Henry ignores Cicero and involves Tommy and Jimmy (as well as his wife, and new mistress Sandy (Debi Mazar)) in an elaborate smuggling operation. About the same time, December 1978, Jimmy Conway and friends plot and carry out a record $6,000,000 heist from the Lufthansa cargo terminal at JFK International Airport. Soon after the heist, Jimmy grows increasingly paranoid when some of his associates foolishly flaunt their gains in plain sight, possibly drawing police attention, and begins having them killed off. Worse, after promising to welcome Tommy into the Lucchese family as a "made man," the elder members of the family instead kill him as retaliation for Batts' death and his reckless behavior. The execution is carried out by Tuddy and Vinnie (a cameo by Scorsese's father, Charles). Henry and especially Jimmy are distraught over the news but realize they're helpless to do anything since they know the unwritten law governing the mob.
In an extended, virtuoso sequence titled "Sunday, May 11th, 1980," all of the different paths of Henry's complicated Mafia career collide. He must coordinate a major cocaine shipment with his Pittsburgh people; tend to his wheelchair-bound brother, cook a meal for his family; placate his mistress, who processes the cocaine he sells; cope with his clueless babysitter/drug courier, Lois (Welker White); avoid federal authorities who, unknown to him, have had him under surveillance for several months, all the while a nervous wreck from lack of sleep and snorting too much of his own product. Henry and Lois are arrested by police as he backs out of his driveway. Karen bails her husband out of jail, after destroying all of the cocaine that was hidden in the house and getting her mother to put their house up as collateral for bail money. Henry and his family are left penniless, and Henry and Karen break down when Karen admits she destroyed the $60,000 in coke Henry had been planning to ship when he was busted.
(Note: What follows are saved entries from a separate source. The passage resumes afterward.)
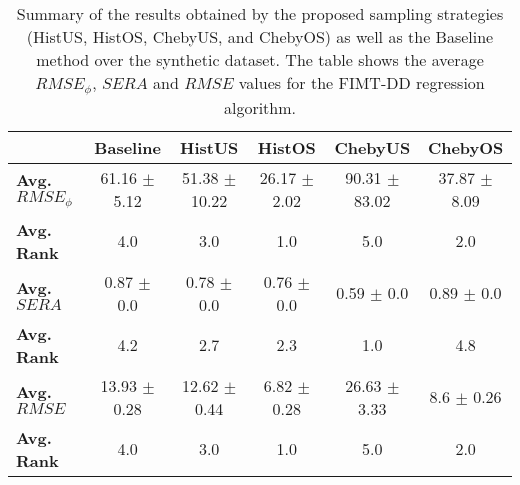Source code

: \begin{table}[!htb]
\caption{Summary of the results obtained by the proposed sampling strategies (HistUS, HistOS, ChebyUS, and
ChebyOS) as well as the Baseline method over the synthetic dataset. The table shows the average
$RMSE_{\phi}$, $SERA$ and $RMSE$ values for the FIMT-DD regression algorithm.}
\label{tab:result_phi_sera_synthetic}
\begin{tabular*}{\textwidth}{@{\extracolsep{\fill}}lccccc}
\toprule
 & Baseline & HistUS & HistOS & ChebyUS & ChebyOS \\
\midrule
{\bf Avg. $RMSE_{\phi}$} & 61.16 $\pm$ 5.12 & 51.38 $\pm$ 10.22 & 26.17 $\pm$ 2.02 & 90.31 $\pm$ 83.02 & 37.87 $\pm$ 8.09 \\
{\bf Avg. Rank} & 4.0 & 3.0 & 1.0 & 5.0 & 2.0 \\
\midrule
{\bf Avg. $SERA$} & 0.87 $\pm$ 0.0 & 0.78 $\pm$ 0.0 & 0.76 $\pm$ 0.0 & 0.59 $\pm$ 0.0 & 0.89 $\pm$ 0.0 \\
{\bf Avg. Rank} & 4.2 & 2.7 & 2.3 & 1.0 & 4.8 \\
\midrule
{\bf Avg. $RMSE$} & 13.93 $\pm$ 0.28 & 12.62 $\pm$ 0.44 & 6.82 $\pm$ 0.28 & 26.63 $\pm$ 3.33 & 8.6 $\pm$ 0.26 \\
{\bf Avg. Rank} & 4.0 & 3.0 & 1.0 & 5.0 & 2.0 \\
\bottomrule
\end{tabular*}
\end{table}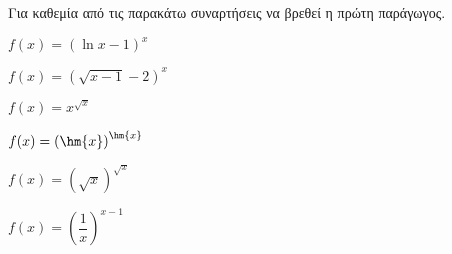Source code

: Για καθεμία από τις παρακάτω συναρτήσεις να βρεθεί η πρώτη παράγωγος.
\begin{multicols}{2}
\begin{alist}
\item $ f(x)=(\ln{x}-1)^x $
\item $ f(x)=\left(\sqrt{x-1}-2\right)^x $
\item $ f(x)=x^{\sqrt{x}} $
\item $ f(x)=\left(\hm{x}\right)^{\hm{x}} $
\item $ f(x)=\left(\sqrt{x}\right)^{\sqrt{x}} $
\item $ f(x)=\left(\dfrac{1}{x}\right)^{x-1} $
\end{alist}
\end{multicols}

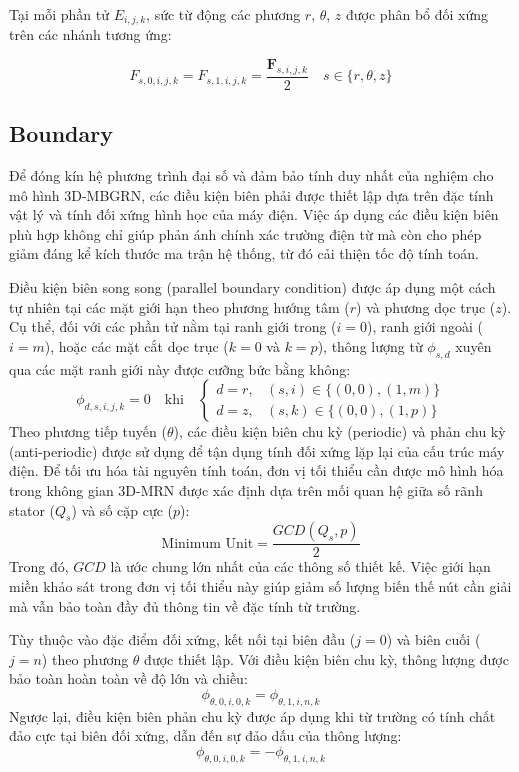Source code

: Tại mỗi phần tử $E_{i,j,k}$, sức từ động các phương $r$, $\theta$, $z$ được phân bổ đối xứng trên các nhánh tương ứng:

\begin{equation}
F_{s,0,i,j,k} = F_{s,1,i,j,k} = \frac{\mathbf{F}_{s,i,j,k}}{2}  \quad s \in \{r, \theta, z\}
\end{equation}

\subsection{Boundary}

Để đóng kín hệ phương trình đại số và đảm bảo tính duy nhất của nghiệm cho mô hình 3D-MBGRN, các điều kiện biên phải được thiết lập dựa trên đặc tính vật lý và tính đối xứng hình học của máy điện. Việc áp dụng các điều kiện biên phù hợp không chỉ giúp phản ánh chính xác trường điện từ mà còn cho phép giảm đáng kể kích thước ma trận hệ thống, từ đó cải thiện tốc độ tính toán.

Điều kiện biên song song (parallel boundary condition) được áp dụng một cách tự nhiên tại các mặt giới hạn theo phương hướng tâm ($r$) và phương dọc trục ($z$). Cụ thể, đối với các phần tử nằm tại ranh giới trong ($i=0$), ranh giới ngoài ($i=m$), hoặc các mặt cắt dọc trục ($k=0$ và $k=p$), thông lượng từ $\phi_{s,d}$ xuyên qua các mặt ranh giới này được cưỡng bức bằng không:
\begin{equation}
\phi_{d, s, i, j, k} = 0 \quad \text{khi} \quad
\begin{cases} 
d = r, & (s, i) \in \{(0, 0), (1, m)\} \\ 
d = z, & (s, k) \in \{(0, 0), (1, p)\} 
\end{cases}
\end{equation}
Theo phương tiếp tuyến ($\theta$), các điều kiện biên chu kỳ (periodic) và phản chu kỳ (anti-periodic) được sử dụng để tận dụng tính đối xứng lặp lại của cấu trúc máy điện. Để tối ưu hóa tài nguyên tính toán, đơn vị tối thiểu cần được mô hình hóa trong không gian 3D-MRN được xác định dựa trên mối quan hệ giữa số rãnh stator ($Q_s$) và số cặp cực ($p$):
\begin{equation}
    \text{Minimum Unit} = \frac{GCD(Q_s, p)}{2}
\end{equation}
Trong đó, $GCD$ là ước chung lớn nhất của các thông số thiết kế. Việc giới hạn miền khảo sát trong đơn vị tối thiểu này giúp giảm số lượng biến thế nút cần giải mà vẫn bảo toàn đầy đủ thông tin về đặc tính từ trường.

Tùy thuộc vào đặc điểm đối xứng, kết nối tại biên đầu ($j=0$) và biên cuối ($j=n$) theo phương $\theta$ được thiết lập. Với điều kiện biên chu kỳ, thông lượng được bảo toàn hoàn toàn về độ lớn và chiều:
\begin{equation}
    \phi_{\theta,0,i,0,k} = \phi_{\theta,1,i,n,k}
\end{equation}
Ngược lại, điều kiện biên phản chu kỳ được áp dụng khi từ trường có tính chất đảo cực tại biên đối xứng, dẫn đến sự đảo dấu của thông lượng:
\begin{equation}
    \phi_{\theta,0,i,0,k} = -\phi_{\theta,1,i,n,k}
\end{equation}

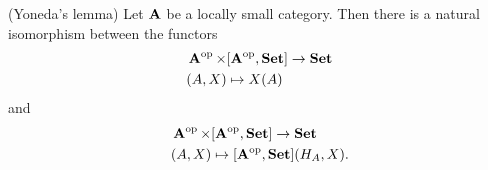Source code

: \begin{theorem}(Yoneda's lemma)\label{def:yoneda_lemma}\cite[theorem 4.2.1]{Leinster2014}
  Let $\Bold A$ be a locally small category. Then there is a natural isomorphism between the functors
  \begin{align*}
    &\Bold{A}^{\Op} \times [\Bold{A}^{\Op}, \Bold{Set}] \to \Bold{Set} \\
    &(A, X) \mapsto X(A)
  \end{align*}
  and
  \begin{align*}
    &\Bold{A}^{\Op} \times [\Bold{A}^{\Op}, \Bold{Set}] \to \Bold{Set} \\
    &(A, X) \mapsto [\Bold{A}^{\Op}, \Bold{Set}](H_A, X).
  \end{align*}
\end{theorem}
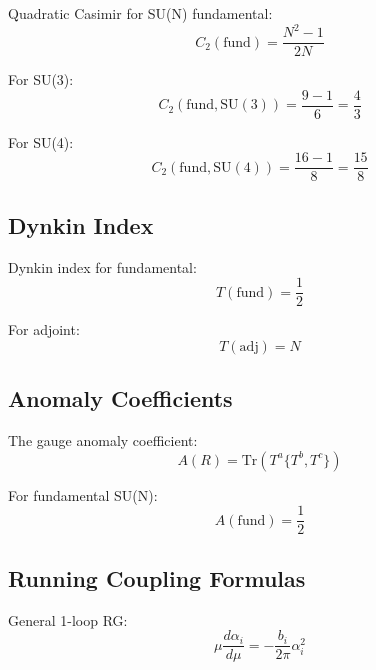 \documentclass[11pt,a4paper]{article}
\theoremstyle{definition}
\begin{document}
Quadratic Casimir for SU(N) fundamental:
\begin{equation}
\label{eq:casimir-fund}
C_2(\text{fund}) = \frac{N^2 - 1}{2N}
\end{equation}

For SU(3):
\begin{equation}
\label{eq:casimir-su3}
C_2(\text{fund}, \text{SU}(3)) = \frac{9 - 1}{6} = \frac{4}{3}
\end{equation}

For SU(4):
\begin{equation}
\label{eq:casimir-su4}
C_2(\text{fund}, \text{SU}(4)) = \frac{16 - 1}{8} = \frac{15}{8}
\end{equation}

\subsection{Dynkin Index}
\label{subsec:dynkin}

Dynkin index for fundamental:
\begin{equation}
\label{eq:dynkin-fund}
T(\text{fund}) = \frac{1}{2}
\end{equation}

For adjoint:
\begin{equation}
\label{eq:dynkin-adj}
T(\text{adj}) = N
\end{equation}

\subsection{Anomaly Coefficients}
\label{subsec:anomaly}

The gauge anomaly coefficient:
\begin{equation}
\label{eq:anomaly-coeff}
A(R) = \text{Tr}(T^a\{T^b, T^c\})
\end{equation}

For fundamental SU(N):
\begin{equation}
\label{eq:anomaly-fund}
A(\text{fund}) = \frac{1}{2}
\end{equation}

\subsection{Running Coupling Formulas}
\label{subsec:running}

General 1-loop RG:
\begin{equation}
\label{eq:rg-general}
\mu \frac{d\alpha_i}{d\mu} = -\frac{b_i}{2\pi} \alpha_i^2
\end{equation}
\end{document}
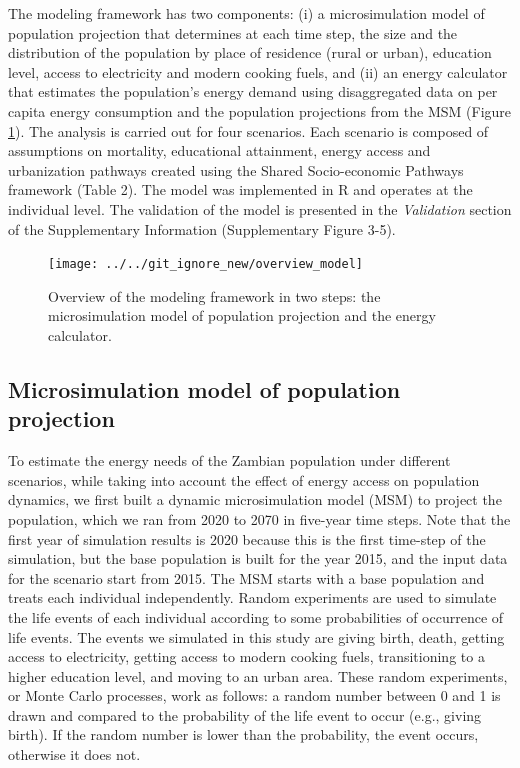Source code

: \documentclass[
]{article}
\begin{document}
The modeling framework has two components: (i) a microsimulation model of population projection that determines at each time step, the size and the distribution of the population by place of residence (rural or urban), education level, access to electricity and modern cooking fuels, and (ii) an energy calculator that estimates the population's energy demand using disaggregated data on per capita energy consumption and the population projections from the MSM (Figure \ref{fig:model-overview}). The analysis is carried out for four scenarios. Each scenario is composed of assumptions on mortality, educational attainment, energy access and urbanization pathways created using the Shared Socio-economic Pathways framework (Table 2). The model was implemented in R and operates at the individual level. The validation of the model is presented in the \emph{Validation} section of the Supplementary Information (Supplementary Figure 3-5).

\begin{figure}

{\centering \texttt{[image: ../../git\_ignore\_new/overview\_model]} 

}

\caption{Overview of the modeling framework in two steps: the microsimulation model of population projection and the energy calculator.}\label{fig:model-overview}
\end{figure}

\hypertarget{microsimulation-model-of-population-projection}{%
\subsection{Microsimulation model of population projection}\label{microsimulation-model-of-population-projection}}

To estimate the energy needs of the Zambian population under different scenarios, while taking into account the effect of energy access on population dynamics, we first built a dynamic microsimulation model (MSM) to project the population, which we ran from 2020 to 2070 in five-year time steps. Note that the first year of simulation results is 2020 because this is the first time-step of the simulation, but the base population is built for the year 2015, and the input data for the scenario start from 2015. The MSM starts with a base population and treats each individual independently. Random experiments are used to simulate the life events of each individual according to some probabilities of occurrence of life events. The events we simulated in this study are giving birth, death, getting access to electricity, getting access to modern cooking fuels, transitioning to a higher education level, and moving to an urban area. These random experiments, or Monte Carlo processes, work as follows: a random number between 0 and 1 is drawn and compared to the probability of the life event to occur (e.g., giving birth). If the random number is lower than the probability, the event occurs, otherwise it does not.
\end{document}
After Henry's drug arrest, Cicero and the rest of the mob abandon him. Karen meets with Jimmy to tell him that she's gotten Henry off his cocaine addiction and share some paperwork concerning Henry's case. When he tries to scare her (and ultimately Henry) Henry is convinced that he and his family are marked for death. Henry decides to become an informant for the FBI. He and his family enter the federal Witness Protection Program, disappearing into anonymity to save their lives, but not before he testifies against Paulie and Jimmy in court. He is now an "average nobody" and tells us "I get to live the rest of my life like a schnook." The movie's final scene is Henry picking up the morning newspaper in a non-descript housing development, coupled with a quick final shot of Tommy firing a pistol directly into the camera, a tribute to the final shot of The Great Train Robbery. Henry looks directly into the camera and a small smile crosses his face.
The film closes with a few title cards what became of Hill, Paul Cicero (Vario) and Jimmy Conway (Burke). Henry was busted in 1987 on a drug conviction but served no jail time and his marriage to Karen ended in separation with her getting custody of their children. Cicero and Conway will spend most of the rest of their lives in prison. Cicero died in 1988. Conway's title card explains that he was eligible for parole in 2004, though he died in prison of lung cancer in 1996. As these narratives flash on the screen, Sid Vicious' 1978 cover of "My Way" plays on the soundtrack.